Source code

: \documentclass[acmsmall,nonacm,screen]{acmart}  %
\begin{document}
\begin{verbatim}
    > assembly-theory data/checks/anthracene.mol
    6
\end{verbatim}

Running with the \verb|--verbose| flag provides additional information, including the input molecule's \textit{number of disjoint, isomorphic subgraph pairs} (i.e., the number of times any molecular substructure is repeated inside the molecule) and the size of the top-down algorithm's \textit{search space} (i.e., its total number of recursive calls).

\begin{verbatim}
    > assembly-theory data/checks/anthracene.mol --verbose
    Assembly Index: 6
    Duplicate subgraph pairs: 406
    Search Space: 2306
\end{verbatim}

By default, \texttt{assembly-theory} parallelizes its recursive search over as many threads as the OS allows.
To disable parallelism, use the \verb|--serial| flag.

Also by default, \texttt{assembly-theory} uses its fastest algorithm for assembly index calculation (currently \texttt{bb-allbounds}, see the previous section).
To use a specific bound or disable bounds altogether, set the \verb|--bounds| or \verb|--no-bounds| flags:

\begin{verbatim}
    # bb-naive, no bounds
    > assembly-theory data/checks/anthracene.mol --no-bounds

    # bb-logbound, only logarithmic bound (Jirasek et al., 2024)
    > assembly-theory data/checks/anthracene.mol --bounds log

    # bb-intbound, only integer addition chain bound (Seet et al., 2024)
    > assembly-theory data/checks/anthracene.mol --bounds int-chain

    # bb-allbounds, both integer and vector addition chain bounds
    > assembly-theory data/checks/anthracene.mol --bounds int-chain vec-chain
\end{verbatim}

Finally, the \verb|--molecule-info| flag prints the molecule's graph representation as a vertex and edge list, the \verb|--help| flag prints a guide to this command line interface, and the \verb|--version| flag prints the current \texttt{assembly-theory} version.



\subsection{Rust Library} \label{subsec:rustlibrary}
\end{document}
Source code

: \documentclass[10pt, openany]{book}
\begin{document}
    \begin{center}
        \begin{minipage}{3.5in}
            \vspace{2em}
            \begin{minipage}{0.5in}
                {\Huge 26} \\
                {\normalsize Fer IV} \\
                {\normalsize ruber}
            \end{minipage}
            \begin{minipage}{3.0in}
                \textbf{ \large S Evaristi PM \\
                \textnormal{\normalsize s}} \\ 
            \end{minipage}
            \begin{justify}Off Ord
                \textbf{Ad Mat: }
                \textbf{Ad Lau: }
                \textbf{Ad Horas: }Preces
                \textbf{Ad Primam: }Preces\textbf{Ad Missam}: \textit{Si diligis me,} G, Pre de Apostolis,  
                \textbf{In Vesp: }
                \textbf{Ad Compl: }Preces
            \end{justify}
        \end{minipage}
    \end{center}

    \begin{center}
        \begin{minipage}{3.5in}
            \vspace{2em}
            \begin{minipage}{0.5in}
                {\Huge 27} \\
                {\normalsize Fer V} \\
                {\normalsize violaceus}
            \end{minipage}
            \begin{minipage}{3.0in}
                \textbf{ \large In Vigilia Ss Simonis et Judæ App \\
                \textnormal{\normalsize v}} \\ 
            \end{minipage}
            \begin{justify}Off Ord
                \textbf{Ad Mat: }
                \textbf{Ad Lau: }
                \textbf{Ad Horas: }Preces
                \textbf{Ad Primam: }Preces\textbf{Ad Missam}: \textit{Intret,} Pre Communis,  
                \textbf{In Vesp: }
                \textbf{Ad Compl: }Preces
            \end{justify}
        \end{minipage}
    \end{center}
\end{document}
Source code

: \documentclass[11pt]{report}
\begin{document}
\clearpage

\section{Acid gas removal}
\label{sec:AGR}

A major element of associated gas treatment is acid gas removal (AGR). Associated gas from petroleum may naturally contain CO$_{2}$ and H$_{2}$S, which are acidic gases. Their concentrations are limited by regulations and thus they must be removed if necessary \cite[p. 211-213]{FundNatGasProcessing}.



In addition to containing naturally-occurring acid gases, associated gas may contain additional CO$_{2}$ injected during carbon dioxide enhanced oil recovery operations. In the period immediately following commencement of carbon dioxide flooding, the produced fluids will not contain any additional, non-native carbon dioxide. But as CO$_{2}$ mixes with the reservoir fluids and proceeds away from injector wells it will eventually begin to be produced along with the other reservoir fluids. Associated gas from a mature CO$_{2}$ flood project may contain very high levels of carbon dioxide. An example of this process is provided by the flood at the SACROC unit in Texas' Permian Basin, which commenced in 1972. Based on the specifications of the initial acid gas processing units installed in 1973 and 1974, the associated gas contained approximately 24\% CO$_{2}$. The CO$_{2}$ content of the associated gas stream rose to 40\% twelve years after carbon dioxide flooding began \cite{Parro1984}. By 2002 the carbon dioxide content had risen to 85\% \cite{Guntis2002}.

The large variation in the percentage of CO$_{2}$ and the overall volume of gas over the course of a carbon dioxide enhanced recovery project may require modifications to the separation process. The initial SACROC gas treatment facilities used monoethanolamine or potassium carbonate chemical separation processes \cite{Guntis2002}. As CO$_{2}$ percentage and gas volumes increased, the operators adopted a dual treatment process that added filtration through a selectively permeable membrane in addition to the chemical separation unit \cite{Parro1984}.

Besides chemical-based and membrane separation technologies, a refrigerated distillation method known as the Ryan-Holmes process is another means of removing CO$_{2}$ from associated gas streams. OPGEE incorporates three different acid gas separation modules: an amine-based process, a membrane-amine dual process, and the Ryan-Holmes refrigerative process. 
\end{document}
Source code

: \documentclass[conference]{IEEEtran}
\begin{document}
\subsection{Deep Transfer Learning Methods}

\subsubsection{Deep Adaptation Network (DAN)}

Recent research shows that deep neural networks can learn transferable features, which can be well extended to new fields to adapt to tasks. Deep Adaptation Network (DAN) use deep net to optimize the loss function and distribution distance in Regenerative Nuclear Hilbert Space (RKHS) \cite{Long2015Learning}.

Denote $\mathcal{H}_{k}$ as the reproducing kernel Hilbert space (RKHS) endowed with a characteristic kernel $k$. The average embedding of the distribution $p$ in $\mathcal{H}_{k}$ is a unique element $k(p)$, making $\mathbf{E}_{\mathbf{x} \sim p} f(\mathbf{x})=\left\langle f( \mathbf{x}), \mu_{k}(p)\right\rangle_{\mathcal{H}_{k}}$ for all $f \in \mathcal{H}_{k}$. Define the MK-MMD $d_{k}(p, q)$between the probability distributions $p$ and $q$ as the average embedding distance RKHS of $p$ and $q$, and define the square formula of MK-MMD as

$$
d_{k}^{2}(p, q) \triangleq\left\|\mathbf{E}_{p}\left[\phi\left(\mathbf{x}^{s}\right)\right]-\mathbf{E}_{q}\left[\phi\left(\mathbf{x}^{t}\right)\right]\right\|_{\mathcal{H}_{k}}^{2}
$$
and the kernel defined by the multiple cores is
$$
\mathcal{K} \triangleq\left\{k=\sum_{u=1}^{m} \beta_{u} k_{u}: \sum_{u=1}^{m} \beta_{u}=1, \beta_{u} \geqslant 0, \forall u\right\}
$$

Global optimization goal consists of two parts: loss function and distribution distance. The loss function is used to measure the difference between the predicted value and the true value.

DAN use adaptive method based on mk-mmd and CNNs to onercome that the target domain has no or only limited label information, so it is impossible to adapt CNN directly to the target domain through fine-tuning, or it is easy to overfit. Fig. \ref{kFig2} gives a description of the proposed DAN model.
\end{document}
◇ ◇ ◇ ◇ ◇
Required work: Write the whole of the material out again, exactly.

Task result:
Source code

: \documentclass[acmsmall,nonacm,screen]{acmart}  %
\begin{document}
\begin{verbatim}
    > assembly-theory data/checks/anthracene.mol
    6
\end{verbatim}

Running with the \verb|--verbose| flag provides additional information, including the input molecule's \textit{number of disjoint, isomorphic subgraph pairs} (i.e., the number of times any molecular substructure is repeated inside the molecule) and the size of the top-down algorithm's \textit{search space} (i.e., its total number of recursive calls).

\begin{verbatim}
    > assembly-theory data/checks/anthracene.mol --verbose
    Assembly Index: 6
    Duplicate subgraph pairs: 406
    Search Space: 2306
\end{verbatim}

By default, \texttt{assembly-theory} parallelizes its recursive search over as many threads as the OS allows.
To disable parallelism, use the \verb|--serial| flag.

Also by default, \texttt{assembly-theory} uses its fastest algorithm for assembly index calculation (currently \texttt{bb-allbounds}, see the previous section).
To use a specific bound or disable bounds altogether, set the \verb|--bounds| or \verb|--no-bounds| flags:

\begin{verbatim}
    # bb-naive, no bounds
    > assembly-theory data/checks/anthracene.mol --no-bounds

    # bb-logbound, only logarithmic bound (Jirasek et al., 2024)
    > assembly-theory data/checks/anthracene.mol --bounds log

    # bb-intbound, only integer addition chain bound (Seet et al., 2024)
    > assembly-theory data/checks/anthracene.mol --bounds int-chain

    # bb-allbounds, both integer and vector addition chain bounds
    > assembly-theory data/checks/anthracene.mol --bounds int-chain vec-chain
\end{verbatim}

Finally, the \verb|--molecule-info| flag prints the molecule's graph representation as a vertex and edge list, the \verb|--help| flag prints a guide to this command line interface, and the \verb|--version| flag prints the current \texttt{assembly-theory} version.



\subsection{Rust Library} \label{subsec:rustlibrary}
\end{document}
Source code

: \documentclass[10pt, openany]{book}
\begin{document}
    \begin{center}
        \begin{minipage}{3.5in}
            \vspace{2em}
            \begin{minipage}{0.5in}
                {\Huge 26} \\
                {\normalsize Fer IV} \\
                {\normalsize ruber}
            \end{minipage}
            \begin{minipage}{3.0in}
                \textbf{ \large S Evaristi PM \\
                \textnormal{\normalsize s}} \\ 
            \end{minipage}
            \begin{justify}Off Ord
                \textbf{Ad Mat: }
                \textbf{Ad Lau: }
                \textbf{Ad Horas: }Preces
                \textbf{Ad Primam: }Preces\textbf{Ad Missam}: \textit{Si diligis me,} G, Pre de Apostolis,  
                \textbf{In Vesp: }
                \textbf{Ad Compl: }Preces
            \end{justify}
        \end{minipage}
    \end{center}

    \begin{center}
        \begin{minipage}{3.5in}
            \vspace{2em}
            \begin{minipage}{0.5in}
                {\Huge 27} \\
                {\normalsize Fer V} \\
                {\normalsize violaceus}
            \end{minipage}
            \begin{minipage}{3.0in}
                \textbf{ \large In Vigilia Ss Simonis et Judæ App \\
                \textnormal{\normalsize v}} \\ 
            \end{minipage}
            \begin{justify}Off Ord
                \textbf{Ad Mat: }
                \textbf{Ad Lau: }
                \textbf{Ad Horas: }Preces
                \textbf{Ad Primam: }Preces\textbf{Ad Missam}: \textit{Intret,} Pre Communis,  
                \textbf{In Vesp: }
                \textbf{Ad Compl: }Preces
            \end{justify}
        \end{minipage}
    \end{center}
\end{document}
Source code

: \documentclass[11pt]{report}
\begin{document}
\clearpage

\section{Acid gas removal}
\label{sec:AGR}

A major element of associated gas treatment is acid gas removal (AGR). Associated gas from petroleum may naturally contain CO$_{2}$ and H$_{2}$S, which are acidic gases. Their concentrations are limited by regulations and thus they must be removed if necessary \cite[p. 211-213]{FundNatGasProcessing}.



In addition to containing naturally-occurring acid gases, associated gas may contain additional CO$_{2}$ injected during carbon dioxide enhanced oil recovery operations. In the period immediately following commencement of carbon dioxide flooding, the produced fluids will not contain any additional, non-native carbon dioxide. But as CO$_{2}$ mixes with the reservoir fluids and proceeds away from injector wells it will eventually begin to be produced along with the other reservoir fluids. Associated gas from a mature CO$_{2}$ flood project may contain very high levels of carbon dioxide. An example of this process is provided by the flood at the SACROC unit in Texas' Permian Basin, which commenced in 1972. Based on the specifications of the initial acid gas processing units installed in 1973 and 1974, the associated gas contained approximately 24\% CO$_{2}$. The CO$_{2}$ content of the associated gas stream rose to 40\% twelve years after carbon dioxide flooding began \cite{Parro1984}. By 2002 the carbon dioxide content had risen to 85\% \cite{Guntis2002}.

The large variation in the percentage of CO$_{2}$ and the overall volume of gas over the course of a carbon dioxide enhanced recovery project may require modifications to the separation process. The initial SACROC gas treatment facilities used monoethanolamine or potassium carbonate chemical separation processes \cite{Guntis2002}. As CO$_{2}$ percentage and gas volumes increased, the operators adopted a dual treatment process that added filtration through a selectively permeable membrane in addition to the chemical separation unit \cite{Parro1984}.

Besides chemical-based and membrane separation technologies, a refrigerated distillation method known as the Ryan-Holmes process is another means of removing CO$_{2}$ from associated gas streams. OPGEE incorporates three different acid gas separation modules: an amine-based process, a membrane-amine dual process, and the Ryan-Holmes refrigerative process. 
\end{document}
Source code

: \documentclass[conference]{IEEEtran}
\begin{document}
\subsection{Deep Transfer Learning Methods}

\subsubsection{Deep Adaptation Network (DAN)}

Recent research shows that deep neural networks can learn transferable features, which can be well extended to new fields to adapt to tasks. Deep Adaptation Network (DAN) use deep net to optimize the loss function and distribution distance in Regenerative Nuclear Hilbert Space (RKHS) \cite{Long2015Learning}.

Denote $\mathcal{H}_{k}$ as the reproducing kernel Hilbert space (RKHS) endowed with a characteristic kernel $k$. The average embedding of the distribution $p$ in $\mathcal{H}_{k}$ is a unique element $k(p)$, making $\mathbf{E}_{\mathbf{x} \sim p} f(\mathbf{x})=\left\langle f( \mathbf{x}), \mu_{k}(p)\right\rangle_{\mathcal{H}_{k}}$ for all $f \in \mathcal{H}_{k}$. Define the MK-MMD $d_{k}(p, q)$between the probability distributions $p$ and $q$ as the average embedding distance RKHS of $p$ and $q$, and define the square formula of MK-MMD as

$$
d_{k}^{2}(p, q) \triangleq\left\|\mathbf{E}_{p}\left[\phi\left(\mathbf{x}^{s}\right)\right]-\mathbf{E}_{q}\left[\phi\left(\mathbf{x}^{t}\right)\right]\right\|_{\mathcal{H}_{k}}^{2}
$$
and the kernel defined by the multiple cores is
$$
\mathcal{K} \triangleq\left\{k=\sum_{u=1}^{m} \beta_{u} k_{u}: \sum_{u=1}^{m} \beta_{u}=1, \beta_{u} \geqslant 0, \forall u\right\}
$$

Global optimization goal consists of two parts: loss function and distribution distance. The loss function is used to measure the difference between the predicted value and the true value.

DAN use adaptive method based on mk-mmd and CNNs to onercome that the target domain has no or only limited label information, so it is impossible to adapt CNN directly to the target domain through fine-tuning, or it is easy to overfit. Fig. \ref{kFig2} gives a description of the proposed DAN model.
\end{document}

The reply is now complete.